Cette stabilité apparente ne signifie pas qu’un stablecoin fonctionne comme de l’argent placé sur un compte bancaire. Sa valeur dépend d’un émetteur, de réserves, de mécanismes de remboursement, d’une blockchain et de prestataires techniques.

En 2026, les stablecoins sont devenus l’une des infrastructures les plus utilisées de l’écosystème blockchain. Ils servent au trading, mais aussi aux paiements, aux transferts internationaux, à la DeFi et au règlement d’actifs tokenisés.

Visa estimait l’offre totale de stablecoins à 274 milliards de dollars à la fin de 2025, après une progression supérieure à 50 % sur l’année. À la mi-juillet 2026, le tableau de bord RWA.xyz affichait une valeur proche de 300 milliards de dollars. Ces chiffres évoluent rapidement, mais ils montrent que le sujet dépasse désormais un usage de niche.
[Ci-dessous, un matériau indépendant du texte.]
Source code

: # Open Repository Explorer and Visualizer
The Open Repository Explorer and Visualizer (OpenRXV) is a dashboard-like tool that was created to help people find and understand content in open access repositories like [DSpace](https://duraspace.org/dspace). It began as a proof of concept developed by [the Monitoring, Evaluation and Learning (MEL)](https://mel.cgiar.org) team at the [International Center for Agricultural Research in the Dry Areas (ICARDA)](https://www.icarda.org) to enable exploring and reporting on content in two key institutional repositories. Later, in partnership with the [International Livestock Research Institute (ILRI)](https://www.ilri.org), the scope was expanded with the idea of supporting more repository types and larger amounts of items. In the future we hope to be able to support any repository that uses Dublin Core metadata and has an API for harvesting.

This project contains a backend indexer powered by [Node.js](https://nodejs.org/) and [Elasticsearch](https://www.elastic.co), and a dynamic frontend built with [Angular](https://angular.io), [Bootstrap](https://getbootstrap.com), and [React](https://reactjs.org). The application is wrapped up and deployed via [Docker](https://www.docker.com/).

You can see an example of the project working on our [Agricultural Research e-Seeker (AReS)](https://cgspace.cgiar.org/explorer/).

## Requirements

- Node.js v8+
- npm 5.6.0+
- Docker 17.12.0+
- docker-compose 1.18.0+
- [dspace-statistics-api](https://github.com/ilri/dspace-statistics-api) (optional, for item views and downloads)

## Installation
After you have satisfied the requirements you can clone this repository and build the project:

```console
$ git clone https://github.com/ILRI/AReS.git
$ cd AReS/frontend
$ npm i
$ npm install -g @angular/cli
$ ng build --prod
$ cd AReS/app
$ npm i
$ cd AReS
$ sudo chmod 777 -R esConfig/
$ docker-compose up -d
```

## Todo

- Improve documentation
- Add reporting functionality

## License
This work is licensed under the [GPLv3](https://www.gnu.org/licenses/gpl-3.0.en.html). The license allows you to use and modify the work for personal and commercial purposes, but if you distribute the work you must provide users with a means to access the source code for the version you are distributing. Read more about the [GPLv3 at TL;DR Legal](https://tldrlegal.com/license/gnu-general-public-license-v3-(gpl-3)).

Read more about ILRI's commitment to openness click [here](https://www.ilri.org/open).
Qu’est-ce qu’un stablecoin ?

Un stablecoin est un crypto-actif conçu pour suivre la valeur d’un actif de référence.

Le cas le plus courant est celui d’un token qui vise une valeur de 1 dollar. Il peut circuler sur plusieurs blockchains, être envoyé vers un wallet et être utilisé dans des applications décentralisées.

Le mot « stable » décrit un objectif de prix, pas une garantie absolue. Un stablecoin peut perdre temporairement ou durablement son ancrage si les réserves sont insuffisantes, si l’émetteur rencontre un problème ou si le mécanisme économique échoue.
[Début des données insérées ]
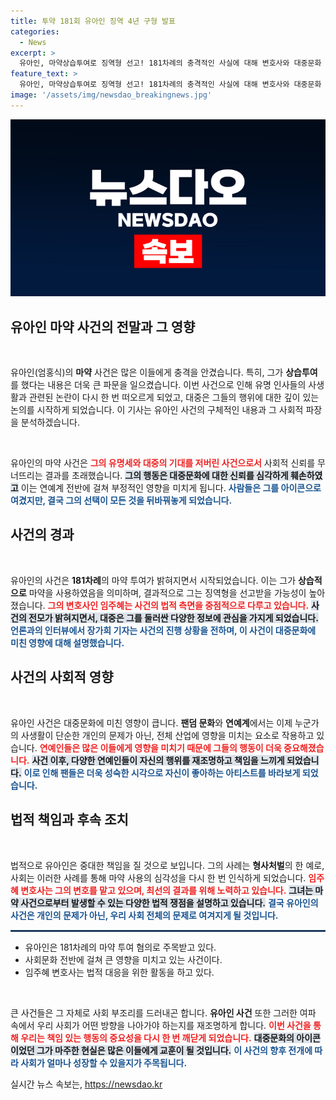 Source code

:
 ```yaml
---
title: 투약 181회 유아인 징역 4년 구형 발표
categories:
  - News
excerpt: >
  유아인, 마약상습투여로 징역형 선고! 181차례의 충격적인 사실에 대해 변호사와 대중문화 전문가가 다각도로 분석합니다. 클릭하면 최신 뉴스의 전말을 알 수 있습니다!
feature_text: >
  유아인, 마약상습투여로 징역형 선고! 181차례의 충격적인 사실에 대해 변호사와 대중문화 전문가가 다각도로 분석합니다. 클릭하면 최신 뉴스의 전말을 알 수 있습니다!
image: '/assets/img/newsdao_breakingnews.jpg'
---
```


<p><img src="/assets/img/newsdao_breakingnews.jpg" alt="ranknews 속보" /></p>

<h2 data-ke-size="size26">유아인 마약 사건의 전말과 그 영향</h2>

<p data-ke-size="size16">&nbsp;</p>

<p>유아인(엄홍식)의 <b>마약</b> 사건은 많은 이들에게 충격을 안겼습니다. 특히, 그가 <b>상습투여</b>를 했다는 내용은 더욱 큰 파문을 일으켰습니다. 이번 사건으로 인해 유명 인사들의 사생활과 관련된 논란이 다시 한 번 떠오르게 되었고, 대중은 그들의 행위에 대한 깊이 있는 논의를 시작하게 되었습니다. 이 기사는 유아인 사건의 구체적인 내용과 그 사회적 파장을 분석하겠습니다.</p>

<p data-ke-size="size16">&nbsp;</p>

<p>유아인의 마약 사건은 <b><span style="color: #ee2323;">그의 유명세와 대중의 기대를 저버린 사건으로서</span></b> 사회적 신뢰를 무너뜨리는 결과를 초래했습니다. <b><span style="background-color: #21538527;">그의 행동은 대중문화에 대한 신뢰를 심각하게 훼손하였고</span></b> 이는 연예계 전반에 걸쳐 부정적인 영향을 미치게 됩니다. <b><span style="color: #1a5490;">사람들은 그를 아이콘으로 여겼지만, 결국 그의 선택이 모든 것을 뒤바꿔놓게 되었습니다.</span></b></p>

<h2 data-ke-size="size26">사건의 경과</h2>

<p data-ke-size="size16">&nbsp;</p>

<p>유아인의 사건은 <b>181차례</b>의 마약 투여가 밝혀지면서 시작되었습니다. 이는 그가 <b>상습적으로</b> 마약을 사용하였음을 의미하며, 결과적으로 그는 징역형을 선고받을 가능성이 높아졌습니다. <b><span style="color: #ee2323;">그의 변호사인 임주혜는 사건의 법적 측면을 중점적으로 다루고 있습니다.</span></b> <b><span style="background-color: #21538527;">사건의 전모가 밝혀지면서, 대중은 그를 둘러싼 다양한 정보에 관심을 가지게 되었습니다.</span></b> <b><span style="color: #1a5490;">언론과의 인터뷰에서 장가희 기자는 사건의 진행 상황을 전하며, 이 사건이 대중문화에 미친 영향에 대해 설명했습니다.</span></b></p>

<h2 data-ke-size="size26">사건의 사회적 영향</h2>

<p data-ke-size="size16">&nbsp;</p>

<p>유아인 사건은 대중문화에 미친 영향이 큽니다. <b>팬덤 문화</b>와 <b>연예계</b>에서는 이제 누군가의 사생활이 단순한 개인의 문제가 아닌, 전체 산업에 영향을 미치는 요소로 작용하고 있습니다. <b><span style="color: #ee2323;">연예인들은 많은 이들에게 영향을 미치기 때문에 그들의 행동이 더욱 중요해졌습니다.</span></b> <b><span style="background-color: #21538527;">사건 이후, 다양한 연예인들이 자신의 행위를 재조명하고 책임을 느끼게 되었습니다.</span></b> <b><span style="color: #1a5490;">이로 인해 팬들은 더욱 성숙한 시각으로 자신이 좋아하는 아티스트를 바라보게 되었습니다.</span></b></p>

<h2 data-ke-size="size26">법적 책임과 후속 조치</h2>

<p data-ke-size="size16">&nbsp;</p>

<p>법적으로 유아인은 중대한 책임을 질 것으로 보입니다. 그의 사례는 <b>형사처벌</b>의 한 예로, 사회는 이러한 사례를 통해 마약 사용의 심각성을 다시 한 번 인식하게 되었습니다. <b><span style="color: #ee2323;">임주혜 변호사는 그의 변호를 맡고 있으며, 최선의 결과를 위해 노력하고 있습니다.</span></b> <b><span style="background-color: #21538527;">그녀는 마약 사건으로부터 발생할 수 있는 다양한 법적 쟁점을 설명하고 있습니다.</span></b> <b><span style="color: #1a5490;">결국 유아인의 사건은 개인의 문제가 아닌, 우리 사회 전체의 문제로 여겨지게 될 것입니다.</span></b></p>

<hr style="border: 1px solid #215385;"/>

<ul>
    <li>유아인은 181차례의 마약 투여 혐의로 주목받고 있다.</li>
    <li>사회문화 전반에 걸쳐 큰 영향을 미치고 있는 사건이다.</li>
    <li>임주혜 변호사는 법적 대응을 위한 활동을 하고 있다.</li>
</ul>

<p data-ke-size="size16">&nbsp;</p>

<p>큰 사건들은 그 자체로 사회 부조리를 드러내곤 합니다. <b>유아인 사건</b> 또한 그러한 여파 속에서 우리 사회가 어떤 방향을 나아가야 하는지를 재조명하게 합니다. <b><span style="color: #ee2323;">이번 사건을 통해 우리는 책임 있는 행동의 중요성을 다시 한 번 깨닫게 되었습니다.</span></b> <b><span style="background-color: #21538527;">대중문화의 아이콘이었던 그가 마주한 현실은 많은 이들에게 교훈이 될 것입니다.</span></b> <b><span style="color: #1a5490;">이 사건의 향후 전개에 따라 사회가 얼마나 성장할 수 있을지가 주목됩니다.</span></b></p>
실시간 뉴스 속보는, <a href="https://newsdao.kr" rel="dofollow">https://newsdao.kr</a>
Les trois grandes familles de stablecoins

Les stablecoins adossés à des monnaies traditionnelles

Ils sont émis contre des réserves composées de liquidités, de dépôts bancaires ou de titres très liquides.
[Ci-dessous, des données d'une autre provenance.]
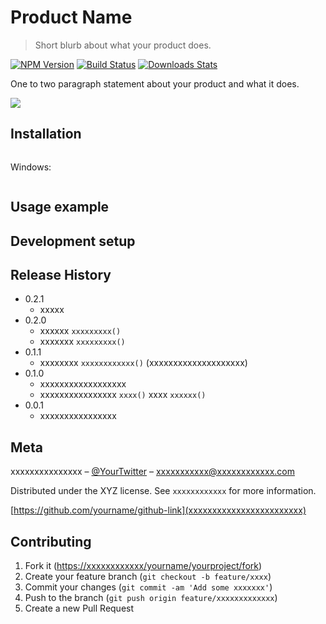 # Product Name
> Short blurb about what your product does.

[![NPM Version][npm-image]][npm-url]
[![Build Status][travis-image]][travis-url]
[![Downloads Stats][npm-downloads]][npm-url]

One to two paragraph statement about your product and what it does.

![](1.jpg)

## Installation


```sh
```

Windows:

```sh

```

## Usage example


## Development setup

## Release History

* 0.2.1
    * xxxxx
* 0.2.0
    * xxxxxx `xxxxxxxxx()`
    * xxxxxxx `xxxxxxxxx()`
* 0.1.1
    * xxxxxxxx `xxxxxxxxxxxx()` (xxxxxxxxxxxxxxxxxxxx)
* 0.1.0
    * xxxxxxxxxxxxxxxxxx
    * xxxxxxxxxxxxxxxx `xxxx()` xxxx `xxxxxx()`
* 0.0.1
    * xxxxxxxxxxxxxxxx

## Meta

xxxxxxxxxxxxxxx – [@YourTwitter](xxxxxxxxxxxxxxxxxxxxxxxxx) – xxxxxxxxxxx@xxxxxxxxxxxx.com

Distributed under the XYZ license. See ``xxxxxxxxxxxx`` for more information.

[https://github.com/yourname/github-link](xxxxxxxxxxxxxxxxxxxxxxxx)

## Contributing

1. Fork it (<https://xxxxxxxxxxxx/yourname/yourproject/fork>)
2. Create your feature branch (`git checkout -b feature/xxxx`)
3. Commit your changes (`git commit -am 'Add some xxxxxxx'`)
4. Push to the branch (`git push origin feature/xxxxxxxxxxxxx`)
5. Create a new Pull Request

<!-- Markdown link & img dfn's -->
[npm-image]: https://img.shields.io/npm/v/datadog-metrics.svg?style=flat-square
[npm-url]: https://npmjs.org/package/datadog-metrics
[npm-downloads]: https://img.shields.io/npm/dm/datadog-metrics.svg?style=flat-square
[travis-image]: https://img.shields.io/travis/dbader/node-datadog-metrics/master.svg?style=flat-square
[travis-url]: https://travis-ci.org/dbader/node-datadog-metrics
[wiki]: https://github.com/yourname/yourproject/wiki
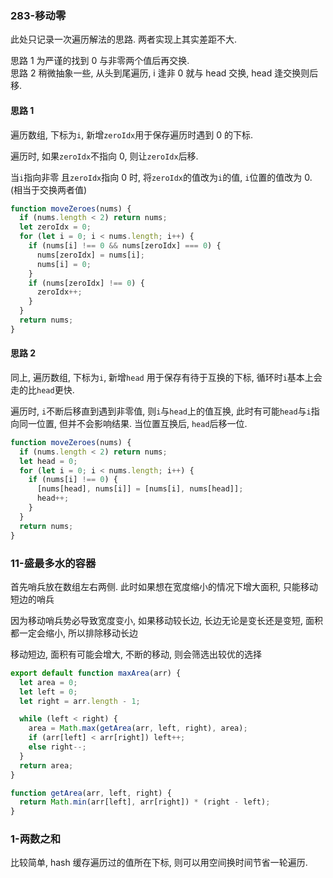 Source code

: ### 283-移动零

此处只记录一次遍历解法的思路. 两者实现上其实差距不大.

思路 1 为严谨的找到 0 与非零两个值后再交换.  
思路 2 稍微抽象一些, 从头到尾遍历, i 逢非 0 就与 head 交换, head 逢交换则后移.

#### 思路 1

遍历数组, 下标为`i`, 新增`zeroIdx`用于保存遍历时遇到 0 的下标.

遍历时, 如果`zeroIdx`不指向 0, 则让`zeroIdx`后移.

当`i`指向非零 且`zeroIdx`指向 0 时, 将`zeroIdx`的值改为`i`的值, `i`位置的值改为 0. (相当于交换两者值)

```js
function moveZeroes(nums) {
  if (nums.length < 2) return nums;
  let zeroIdx = 0;
  for (let i = 0; i < nums.length; i++) {
    if (nums[i] !== 0 && nums[zeroIdx] === 0) {
      nums[zeroIdx] = nums[i];
      nums[i] = 0;
    }
    if (nums[zeroIdx] !== 0) {
      zeroIdx++;
    }
  }
  return nums;
}
```

#### 思路 2

同上, 遍历数组, 下标为`i`, 新增`head` 用于保存有待于互换的下标, 循环时`i`基本上会走的比`head`更快.

遍历时, `i`不断后移直到遇到非零值, 则`i`与`head`上的值互换, 此时有可能`head`与`i`指向同一位置, 但并不会影响结果. 当位置互换后, `head`后移一位.

```js
function moveZeroes(nums) {
  if (nums.length < 2) return nums;
  let head = 0;
  for (let i = 0; i < nums.length; i++) {
    if (nums[i] !== 0) {
      [nums[head], nums[i]] = [nums[i], nums[head]];
      head++;
    }
  }
  return nums;
}
```

### 11-盛最多水的容器

首先哨兵放在数组左右两侧.
此时如果想在宽度缩小的情况下增大面积, 只能移动短边的哨兵

因为移动哨兵势必导致宽度变小, 如果移动较长边, 长边无论是变长还是变短, 面积都一定会缩小, 所以排除移动长边

移动短边, 面积有可能会增大, 不断的移动, 则会筛选出较优的选择

```js
export default function maxArea(arr) {
  let area = 0;
  let left = 0;
  let right = arr.length - 1;

  while (left < right) {
    area = Math.max(getArea(arr, left, right), area);
    if (arr[left] < arr[right]) left++;
    else right--;
  }
  return area;
}

function getArea(arr, left, right) {
  return Math.min(arr[left], arr[right]) * (right - left);
}
```

### 1-两数之和

比较简单, hash 缓存遍历过的值所在下标, 则可以用空间换时间节省一轮遍历.
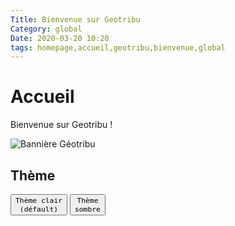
 ```yaml
---
Title: Bienvenue sur Geotribu
Category: global
Date: 2020-03-20 10:20
tags: homepage,accueil,geotribu,bienvenue,global
---
```


# Accueil

Bienvenue sur Geotribu !

![Bannière Géotribu](https://cdn.geotribu.fr/images/internal/charte/geotribu_banner.jpg)

## Thème

<button data-md-color-scheme="default"><code>Thème clair (défault)</code></button>
<button data-md-color-scheme="slate"><code>Thème sombre</code></button>

<script>
  var buttons = document.querySelectorAll("button[data-md-color-scheme]")
  buttons.forEach(function(button) {
    var attr = "data-md-color-scheme"
    button.addEventListener("click", function() {
      document.body.setAttribute(attr, this.getAttribute(attr))
    })
  })
</script>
USDT et USDC suivent le dollar. Des stablecoins comme EURC ou EURCV visent une valeur proche de l’euro.

Leur solidité dépend notamment :

  • de la qualité des réserves ;
  • de leur disponibilité ;
  • de la capacité à demander un remboursement ;
  • de la gouvernance de l’émetteur ;
  • des audits et attestations publiés.

Les stablecoins surcollatéralisés par des crypto-actifs

Ils sont créés en déposant des actifs numériques dans un protocole. La valeur du dépôt doit généralement dépasser la valeur des stablecoins émis afin d’absorber une baisse du collatéral.

Ce modèle réduit la dépendance à un émetteur bancaire unique, mais il introduit d’autres risques : volatilité du collatéral, liquidation automatique, erreur de smart contract et gouvernance du protocole.

Les stablecoins algorithmiques

Ils cherchent à maintenir leur prix à l’aide d’incitations, de créations et de destructions de tokens ou d’un actif associé.

L’effondrement de TerraUSD en 2022 a montré qu’un mécanisme présenté comme stable peut entrer dans une spirale de perte de confiance. Cette catégorie demande une prudence particulière, surtout lorsque les réserves réelles sont faibles ou inexistantes.

Pourquoi les stablecoins sont-ils si utilisés ?

Sortir de la volatilité sans quitter la blockchain

Un utilisateur peut convertir un actif volatil en stablecoin sans revenir immédiatement vers son compte bancaire. Il conserve ainsi une valeur disponible sur blockchain pour une autre opération.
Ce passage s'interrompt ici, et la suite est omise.